- Coat of arms
- Coordinates (Glinojeck): 52°49′N 20°17′E﻿ / ﻿52.817°N 20.283°E
- Country: Poland
- Voivodeship: Masovian
- County: Ciechanów
- Seat: Glinojeck

Area
- • Total: 153.49 km^{2} (59.26 sq mi)

Population (2013)
- • Total: 8,166
- • Density: 53/km^{2} (140/sq mi)
- • Urban: 3,150
- • Rural: 5,016
- Website: http://www.glinojeck.pl

= Gmina Glinojeck =

Gmina Glinojeck is an urban-rural gmina (administrative district) in Ciechanów County, Masovian Voivodeship, in east-central Poland. Its seat is the town of Glinojeck, which lies approximately 25 km west of Ciechanów and 83 km north-west of Warsaw.

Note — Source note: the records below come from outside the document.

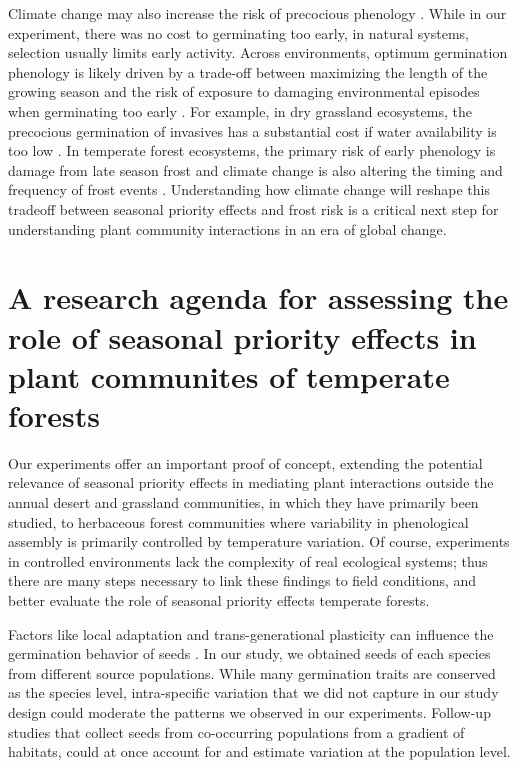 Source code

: \documentclass{article}[11pt]
\begin{document}
Climate change may also increase the risk of precocious phenology \citep{Inouye:2000ud}. While in our experiment, there was no cost to germinating too early, in natural systems, selection usually limits early activity. Across environments, optimum germination phenology is likely driven by a trade-off between maximizing the length of the growing season and the risk of exposure to damaging environmental episodes when germinating too early \citep{Augspurger:2017vu}. For example, in dry grassland ecosystems, the precocious germination of invasives has a substantial cost if water availability is too low \citep{Wainwright_2011}. In temperate forest ecosystems, the primary risk of early phenology is damage from late season frost \citep{Kollas:2014vn} and climate change is also altering the timing and frequency of frost events \citep{Ma:2019uf}. Understanding how climate change will reshape this tradeoff between seasonal priority effects and frost risk is a critical next step for understanding plant community interactions in an era of global change. 

\section*{A research agenda for assessing the role of seasonal priority effects in plant communites of temperate forests}

Our experiments offer an important proof of concept, extending the potential relevance of seasonal priority effects in mediating plant interactions outside the annual desert and grassland communities, in which they have primarily been studied, to herbaceous forest communities where variability in phenological assembly is primarily controlled by temperature variation. Of course, experiments in controlled environments lack the complexity of real ecological systems; thus there are many steps necessary to link these findings to field conditions, and better evaluate the role of seasonal priority effects temperate forests.

Factors like local adaptation and trans-generational plasticity can influence the germination behavior of seeds \citep{Donohue:2010uy,Baughman:2019ty}. In our study, we obtained seeds of each species from different source populations. While many germination traits are conserved as the species level, intra-specific variation that we did not capture in our study design could moderate the patterns we observed in our experiments. Follow-up studies that collect seeds from co-occurring populations from a gradient of habitats, could at once account for and estimate variation at the population level. %
\end{document}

The gmina covers an area of 153.49 km2, and as of 2006 its total population is 7,937 (out of which the population of Glinojeck amounts to 3,052, and the population of the rural part of the gmina is 4,885).

==Villages==
Apart from the town of Glinojeck, Gmina Glinojeck contains the villages and settlements of Bielawy, Brody Młockie, Budy Rumockie, Dreglin, Dukt, Działy, Faustynowo, Gałczyn, Huta, Janowo, Juliszewo, Kamionka, Kondrajec Pański, Kondrajec Szlachecki, Kowalewko, Krusz, Lipiny, Luszewo, Malużyn, Nowy Garwarz, Ogonowo, Ościsłowo, Pieńki Faustynowskie, Płaciszewo, Rumoka, Sadek, Śródborze, Stary Garwarz, Strzeszewo, Sulerzyż, Szyjki, Szyjki Stare, Wkra, Wkra-Kolonia, Wola Młocka, Wólka Garwarska, Zalesie, Zawiłka, Żeleźnia and Zygmuntowo.

==Neighbouring gminas==
Gmina Glinojeck is bordered by the gminas of Baboszewo, Ciechanów, Ojrzeń, Raciąż, Sochocin and Strzegowo.